Since he’s a baby right now, it’s pretty easy—when he was new we cuddled, walked, and I changed diapers, and at 6 months, we do all that stuff plus play with toys, sing, and practice sitting up and rolling over. But soon he’ll be bigger and there will be more to know, and I’m kind of freaked out about it. I don’t want to be the out-of-touch relative who visits, tells you how big you’ve gotten, and then bores you to death. But also, I genuinely don’t know much about babies and kids.
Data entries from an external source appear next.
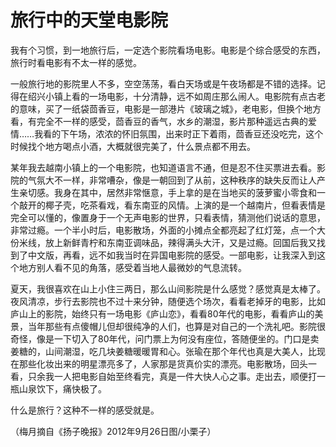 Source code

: # 旅行中的天堂电影院

我有个习惯，到一地旅行后，一定选个影院看场电影。电影是个综合感受的东西，旅行时看电影有不太一样的感觉。

一般旅行地的影院里人不多，空空荡荡，看白天场或是午夜场都是不错的选择。记得在绍兴小镇上看的一场电影，十分清静，远不如周庄那么闹人。电影院有点古老的意味，买了一纸袋茴香豆，电影是一部港片《玻璃之城》，老电影，但换个地方看，有完全不一样的感受，茴香豆的香气，水乡的潮湿，影片那种遥远古典的爱情……我看的下午场，浓浓的怀旧氛围，出来时正下着雨，茴香豆还没吃完，这个时候找个地方喝点小酒，大概就很完美了，什么景点都不用去。

某年我去越南小镇上的一个电影院，也知道语言不通，但是忍不住买票进去看。影院的气氛大不一样，非常嘈杂，像是一朝回到了从前，这种秩序的缺失反而让人产生亲切感。我身在其中，居然非常惬意，手上拿的是在当地买的菠萝蜜小零食和一个敲开的椰子壳，吃茶看戏，看东南亚的风情。上演的是一个越南片，但看表情是完全可以懂的，像置身于一个无声电影的世界，只看表情，猜测他们说话的意思，非常过瘾。一个半小时后，电影散场，外面的小摊点全都亮起了红灯笼，点一个大份米线，放上新鲜青柠和东南亚调味品，辣得满头大汗，又是过瘾。回国后我又找到了中文版，再看，远不如我当时在异国电影院的感受。一部电影，让我深入到这个地方别人看不见的角落，感受着当地人最微妙的气息流转。

夏天，我很喜欢在山上小住三两日，那么山间影院是什么感觉？感觉真是太棒了。夜风清凉，步行去影院也不过十来分钟，随便选个场次，看看老掉牙的电影，比如庐山上的影院，始终只有一场电影《庐山恋》，看看80年代的电影，看看庐山的美景，当年那些有点傻帽儿但却很纯净的人们，也算是对自己的一个洗礼吧。影院很奇怪，像是一下切入了80年代，问门票上为何没有座位，答随便坐的。门口是卖姜糖的，山间潮湿，吃几块姜糖暖暖胃和心。张瑜在那个年代也真是大美人，比现在那些化妆出来的明星漂亮多了，人家那是货真价实的漂亮。电影散场，回头一看，只余我一人把电影自始至终看完，真是一件大快人心之事。走出去，顺便打一瓶山泉饮下，痛快极了。

什么是旅行？这种不一样的感受就是。

（梅月摘自《扬子晚报》2012年9月26日图/小栗子） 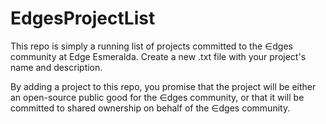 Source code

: # EdgesProjectList

This repo is simply a running list of projects committed to the ∈dges community at Edge Esmeralda. Create a new .txt file with your project's name and description.

By adding a project to this repo, you promise that the project will be either an open-source public good for the ∈dges community, or that it will be committed to shared ownership on behalf of the ∈dges community.
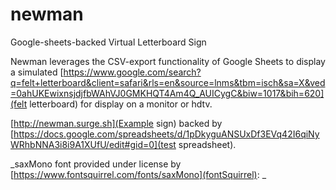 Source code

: # newman
Google-sheets-backed Virtual Letterboard Sign

Newman leverages the CSV-export functionality of Google Sheets to display a simulated [https://www.google.com/search?q=felt+letterboard&client=safari&rls=en&source=lnms&tbm=isch&sa=X&ved=0ahUKEwixnsjdjfbWAhVJ0GMKHQT4Am4Q_AUICygC&biw=1017&bih=620](felt letterboard) for display on a monitor or hdtv.

[http://newman.surge.sh](Example sign) backed by [https://docs.google.com/spreadsheets/d/1pDkyguANSUxDf3EVq42I6qiNyWRhbNNA3i8i9A1XUfU/edit#gid=0](test spreadsheet). 

_saxMono font provided under license by [https://www.fontsquirrel.com/fonts/saxMono](fontSquirrel): _ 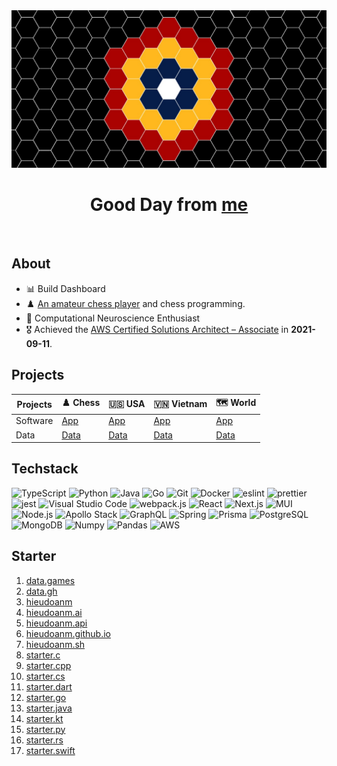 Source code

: <img src="./images/cover.jpg" alt="Cover" style="max-width: 100%" />

<div align="center">
    <h1>Good Day from <a href="https://hieudoanm.github.io">me</a></h1>
</div>

<br/>

## About

- 📊 Build Dashboard
- ♟️ [An amateur chess player](https://www.chess.com/member/thedarkknighttrilogy) and chess programming.
- 🧠 Computational Neuroscience Enthusiast
- 🎖️ Achieved the [AWS Certified Solutions Architect – Associate](https://www.credly.com/badges/a427ccdc-fc44-4874-a422-21d772e0e4b3?source=linked_in_profile) in **2021-09-11**.

## Projects

| Projects | ♟️ Chess           | 🇺🇸 USA           | 🇻🇳 Vietnam           | 🗺️ World           |
| -------- | ------------------ | ---------------- | -------------------- | ------------------ |
| Software | [App][app-chess]   | [App][app-usa]   | [App][app-vietnam]   | [App][app-world]   |
| Data     | [Data][data-chess] | [Data][data-usa] | [Data][data-vietnam] | [Data][data-world] |

## Techstack

<p>
    <img src="https://raw.githubusercontent.com/get-icon/geticon/master/icons/typescript-icon.svg" alt="TypeScript" width="32px" height="32px" />
    <img src="https://raw.githubusercontent.com/get-icon/geticon/master/icons/python.svg" alt="Python" width="32px" height="32px" />
    <img src="https://raw.githubusercontent.com/get-icon/geticon/master/icons/java.svg" alt="Java" width="32px" height="32px" />
    <img src="https://raw.githubusercontent.com/get-icon/geticon/master/icons/go.svg" alt="Go" width="32px" height="32px" />
    <img src="https://raw.githubusercontent.com/get-icon/geticon/master/icons/git-icon.svg" alt="Git" width="32px" height="32px" />
    <img src="https://raw.githubusercontent.com/get-icon/geticon/master/icons/docker-icon.svg" alt="Docker" width="32px" height="32px" />
    <img src="https://raw.githubusercontent.com/get-icon/geticon/master/icons/eslint.svg" alt="eslint" width="32px" height="32px" />
    <img src="https://raw.githubusercontent.com/get-icon/geticon/master/icons/prettier.svg" alt="prettier" width="32px" height="32px" />
    <img src="https://raw.githubusercontent.com/get-icon/geticon/master/icons/jest.svg" alt="jest" width="32px" height="32px" />
    <img src="https://raw.githubusercontent.com/get-icon/geticon/master/icons/visual-studio-code.svg" alt="Visual Studio Code" width="32px" height="32px" />
    <img src="https://raw.githubusercontent.com/get-icon/geticon/master/icons/webpack.svg" alt="webpack.js" width="32px" height="32px" />
    <img src="https://raw.githubusercontent.com/get-icon/geticon/master/icons/react.svg" alt="React" width="32px" height="32px" />
    <img src="https://raw.githubusercontent.com/get-icon/geticon/master/icons/nextjs-icon.svg" alt="Next.js" width="32px" height="32px" />
    <img src="https://raw.githubusercontent.com/get-icon/geticon/master/icons/material-ui.svg" alt="MUI" width="32px" height="32px" />
    <img src="https://raw.githubusercontent.com/get-icon/geticon/master/icons/nodejs-icon.svg" alt="Node.js" width="32px" height="32px" />
    <img src="https://raw.githubusercontent.com/get-icon/geticon/master/icons/apollostack.svg" alt="Apollo Stack" width="32px" height="32px" />
    <img src="https://raw.githubusercontent.com/get-icon/geticon/master/icons/graphql.svg" alt="GraphQL" width="32px" height="32px" />
    <img src="https://raw.githubusercontent.com/get-icon/geticon/master/icons/spring.svg" alt="Spring" width="32px" height="32px" />
    <img src="https://raw.githubusercontent.com/get-icon/geticon/master/icons/prisma.svg" alt="Prisma" width="32px" height="32px" />
    <img src="https://raw.githubusercontent.com/get-icon/geticon/master/icons/postgresql.svg" alt="PostgreSQL" width="32px" height="32px" />
    <img src="https://raw.githubusercontent.com/get-icon/geticon/master/icons/mongodb-icon.svg" alt="MongoDB" width="32px" height="32px" />
    <img src="https://raw.githubusercontent.com/get-icon/geticon/master/icons/numpy-icon.svg" alt="Numpy" width="32px" height="32px" />
    <img src="https://raw.githubusercontent.com/get-icon/geticon/master/icons/pandas-icon.svg" alt="Pandas" width="32px" height="32px" />
    <img src="https://raw.githubusercontent.com/get-icon/geticon/master/icons/aws.svg" alt="AWS" width="32px" height="32px" />
</p>

## Starter

1. [data.games](https://github.com/hieudoanm/data.games)
2. [data.gh](https://github.com/hieudoanm/data.gh)
3. [hieudoanm](https://github.com/hieudoanm/hieudoanm)
4. [hieudoanm.ai](https://github.com/hieudoanm/hieudoanm.ai)
5. [hieudoanm.api](https://github.com/hieudoanm/hieudoanm.api)
6. [hieudoanm.github.io](https://github.com/hieudoanm/hieudoanm.github.io)
7. [hieudoanm.sh](https://github.com/hieudoanm/hieudoanm.sh)
8. [starter.c](https://github.com/hieudoanm/starter.c)
9. [starter.cpp](https://github.com/hieudoanm/starter.cpp)
10. [starter.cs](https://github.com/hieudoanm/starter.cs)
11. [starter.dart](https://github.com/hieudoanm/starter.dart)
12. [starter.go](https://github.com/hieudoanm/starter.go)
13. [starter.java](https://github.com/hieudoanm/starter.java)
14. [starter.kt](https://github.com/hieudoanm/starter.kt)
15. [starter.py](https://github.com/hieudoanm/starter.py)
16. [starter.rs](https://github.com/hieudoanm/starter.rs)
17. [starter.swift](https://github.com/hieudoanm/starter.swift)

[app-chess]: https://github.com/hieudoanm/app.chess
[app-usa]: https://github.com/hieudoanm/app.usa
[app-vietnam]: https://github.com/hieudoanm/app.vietnam
[app-world]: https://github.com/hieudoanm/app.world
[data-chess]: https://github.com/hieudoanm/data.chess
[data-usa]: https://github.com/hieudoanm/data.usa
[data-vietnam]: https://github.com/hieudoanm/data.vietnam
[data-world]: https://github.com/hieudoanm/data.world
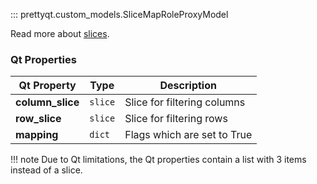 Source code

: ::: prettyqt.custom_models.SliceMapRoleProxyModel

Read more about [slices](https://docs.python.org/3/library/functions.html#slice).

### Qt Properties

| Qt Property         | Type       | Description                  |
| --------------------|------------| ---------------------------- |
| **column_slice**    | `slice`    | Slice for filtering columns  |
| **row_slice**       | `slice`    | Slice for filtering rows     |
| **mapping**         | `dict`     | Flags which are set to True  |

!!! note
    Due to Qt limitations, the Qt properties contain a list with 3 items instead of a slice.
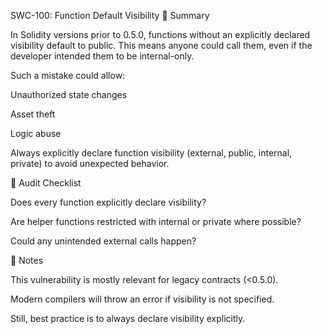 SWC-100: Function Default Visibility
📖 Summary

In Solidity versions prior to 0.5.0, functions without an explicitly declared visibility default to public.
This means anyone could call them, even if the developer intended them to be internal-only.

Such a mistake could allow:

Unauthorized state changes

Asset theft

Logic abuse

Always explicitly declare function visibility (external, public, internal, private) to avoid unexpected behavior.

🔎 Audit Checklist

 Does every function explicitly declare visibility?

 Are helper functions restricted with internal or private where possible?

 Could any unintended external calls happen?

📝 Notes

This vulnerability is mostly relevant for legacy contracts (<0.5.0).

Modern compilers will throw an error if visibility is not specified.

Still, best practice is to always declare visibility explicitly.
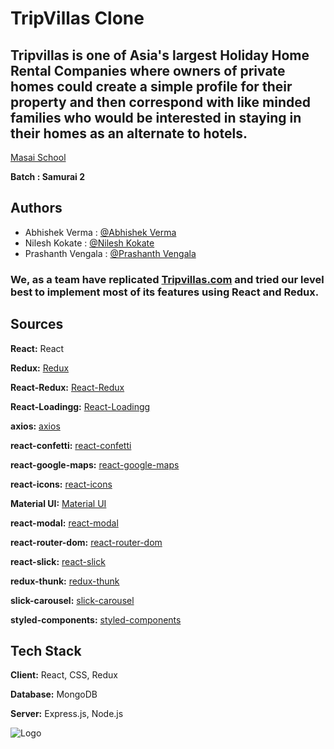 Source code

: 
# TripVillas Clone

## Tripvillas is one of Asia's largest Holiday Home Rental Companies where owners of private homes could create a simple profile for their property and then correspond with like minded families who would be interested in staying in their homes as an alternate to hotels.

[Masai School](https://www.masaischool.com/)

**Batch : Samurai 2**




## Authors

- Abhishek Verma : [@Abhishek Verma](https://github.com/abhi5iet)
- Nilesh Kokate : [@Nilesh Kokate](https://github.com/nilpatil7744)
- Prashanth Vengala : [@Prashanth Vengala](https://github.com/prashantvengala)
### We, as a team have replicated [Tripvillas.com](www.tripvillas.com) and tried our level best to implement most of its features using React and Redux.

  
## Sources

**React:** React

**Redux:** [Redux](https://www.npmjs.com/package/redux)

**React-Redux:** [React-Redux](https://www.npmjs.com/package/react-redux)

**React-Loadingg:** [React-Loadingg](https://www.npmjs.com/package/react-loadingg)

**axios:**  [axios](https://www.npmjs.com/package/axios)

**react-confetti:** [react-confetti](https://www.npmjs.com/package/confetti)

**react-google-maps:** [react-google-maps](https://www.npmjs.com/package/@react-google-maps/api)

**react-icons:** [react-icons](https://www.npmjs.com/package/react-icons)

**Material UI:** [Material UI](https://next.material-ui.com/guides/migration-v4/)

**react-modal:** [react-modal](https://www.npmjs.com/package/react-modal)

**react-router-dom:** [react-router-dom](https://www.npmjs.com/package/react-router-dom)

**react-slick:** [react-slick](https://www.npmjs.com/package/react-slick)

**redux-thunk:** [redux-thunk](https://www.npmjs.com/search?q=redux-thunk)

**slick-carousel:** [slick-carousel](https://www.npmjs.com/package/slick-carousel)

**styled-components:** [styled-components](https://www.npmjs.com/package/styled-components)



  
## Tech Stack

**Client:** React, CSS, Redux

**Database:** MongoDB

**Server:** Express.js, Node.js

  
![Logo](https://d2v8elt324ukrb.cloudfront.net/static/riotuikit/images/logo.c72056a22f91.png)

    
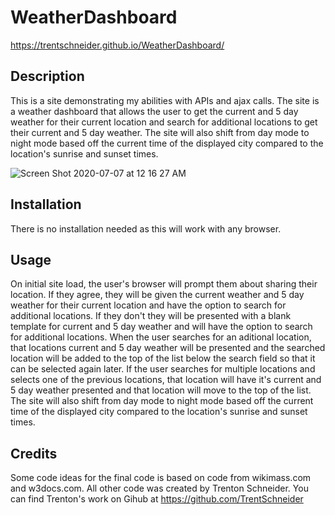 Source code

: # WeatherDashboard
https://trentschneider.github.io/WeatherDashboard/

## Description

This is a site demonstrating my abilities with APIs and ajax calls. The site is a weather dashboard that allows the user to get the current and 5 day weather for their current location and search for additional locations to get their current and 5 day weather. The site will also shift from day mode to night mode based off the current time of the displayed city compared to the location's sunrise and sunset times.

![Screen Shot 2020-07-07 at 12 16 27 AM](https://user-images.githubusercontent.com/64096701/86708714-31ad1a00-bfe7-11ea-8def-e7baef7d8ddd.png)

## Installation

There is no installation needed as this will work with any browser.

## Usage

On initial site load, the user's browser will prompt them about sharing their location. If they agree, they will be given the current weather and 5 day weather for their current location and have the option to search for additional locations. If they don't they will be presented with a blank template for current and 5 day weather and will have the option to search for additional locations. When the user searches for an aditional location, that locations current and 5 day weather will be presented and the searched location will be added to the top of the list below the search field so that it can be selected again later. If the user searches for multiple locations and selects one of the previous locations, that location will have it's current and 5 day weather presented and that location will move to the top of the list. The site will also shift from day mode to night mode based off the current time of the displayed city compared to the location's sunrise and sunset times.

## Credits

Some code ideas for the final code is based on code from wikimass.com and w3docs.com. All other code was created by Trenton Schneider. You can find Trenton's work on Gihub at https://github.com/TrentSchneider
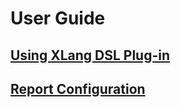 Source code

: # User Guide

## [Using XLang DSL Plug-in](idea/idea-plugin.md)

## [Report Configuration](report.md) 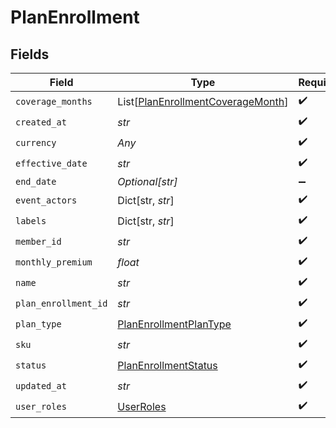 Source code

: # PlanEnrollment


## Fields

| Field                                                                                   | Type                                                                                    | Required                                                                                | Description                                                                             |
| --------------------------------------------------------------------------------------- | --------------------------------------------------------------------------------------- | --------------------------------------------------------------------------------------- | --------------------------------------------------------------------------------------- |
| `coverage_months`                                                                       | List[[PlanEnrollmentCoverageMonth](../../models/shared/planenrollmentcoveragemonth.md)] | :heavy_check_mark:                                                                      | N/A                                                                                     |
| `created_at`                                                                            | *str*                                                                                   | :heavy_check_mark:                                                                      | N/A                                                                                     |
| `currency`                                                                              | *Any*                                                                                   | :heavy_check_mark:                                                                      | N/A                                                                                     |
| `effective_date`                                                                        | *str*                                                                                   | :heavy_check_mark:                                                                      | N/A                                                                                     |
| `end_date`                                                                              | *Optional[str]*                                                                         | :heavy_minus_sign:                                                                      | N/A                                                                                     |
| `event_actors`                                                                          | Dict[str, *str*]                                                                        | :heavy_check_mark:                                                                      | N/A                                                                                     |
| `labels`                                                                                | Dict[str, *str*]                                                                        | :heavy_check_mark:                                                                      | N/A                                                                                     |
| `member_id`                                                                             | *str*                                                                                   | :heavy_check_mark:                                                                      | N/A                                                                                     |
| `monthly_premium`                                                                       | *float*                                                                                 | :heavy_check_mark:                                                                      | N/A                                                                                     |
| `name`                                                                                  | *str*                                                                                   | :heavy_check_mark:                                                                      | N/A                                                                                     |
| `plan_enrollment_id`                                                                    | *str*                                                                                   | :heavy_check_mark:                                                                      | N/A                                                                                     |
| `plan_type`                                                                             | [PlanEnrollmentPlanType](../../models/shared/planenrollmentplantype.md)                 | :heavy_check_mark:                                                                      | N/A                                                                                     |
| `sku`                                                                                   | *str*                                                                                   | :heavy_check_mark:                                                                      | N/A                                                                                     |
| `status`                                                                                | [PlanEnrollmentStatus](../../models/shared/planenrollmentstatus.md)                     | :heavy_check_mark:                                                                      | N/A                                                                                     |
| `updated_at`                                                                            | *str*                                                                                   | :heavy_check_mark:                                                                      | N/A                                                                                     |
| `user_roles`                                                                            | [UserRoles](../../models/shared/userroles.md)                                           | :heavy_check_mark:                                                                      | N/A                                                                                     | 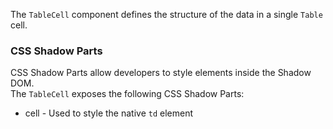 The `TableCell` component defines the structure of the data in a single `Table` cell.

### CSS Shadow Parts

<ui5-link target="_blank" href="https://developer.mozilla.org/en-US/docs/Web/CSS/::part">CSS Shadow Parts</ui5-link> allow developers to style elements inside the Shadow DOM.  
The `TableCell` exposes the following CSS Shadow Parts:

- cell - Used to style the native `td` element
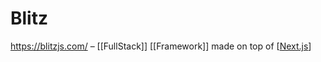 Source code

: # Blitz

https://blitzjs.com/ – [[FullStack]] [[Framework]] made on top of [[Next.js]]

[//begin]: # "Autogenerated link references for markdown compatibility"
[Next.js]: nextjs "NextJS"
[//end]: # "Autogenerated link references"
Part of it is worry about comparison—my brother also lives locally to my sister and he’s a pediatrician, so everything he does with our nephew comes easily. He also adores our nephew, so we have bonded over that at least. I’m hoping to read about child development a little bit to know what to expect, but I also don’t know how to stay in touch and would love advice.
Dear Faraway Aunt,
You don’t have to be an expert on children to have a great relationship with a child, nor do you have to live nearby. What matters is the love that you show to your nephew when you’re together, which he can already feel. Make the most of your visits: Give him your attention, and continue getting on the floor to play with him. Also, keep in touch with him on a regular basis. You can start FaceTime/Zoom chats with him now, and they’ll only get better as he gets older and is able to communicate more. Get in the habit of sending him things as well. They don’t have to be expensive. You can purchase him books or small, inexpensive toys; you can send him drawings you’ve completed; and when he’s old enough to read, receiving letters from you will probably be more thrilling than you’d expect. Your commitment to nurturing this relationship, despite the distance, is what matters most.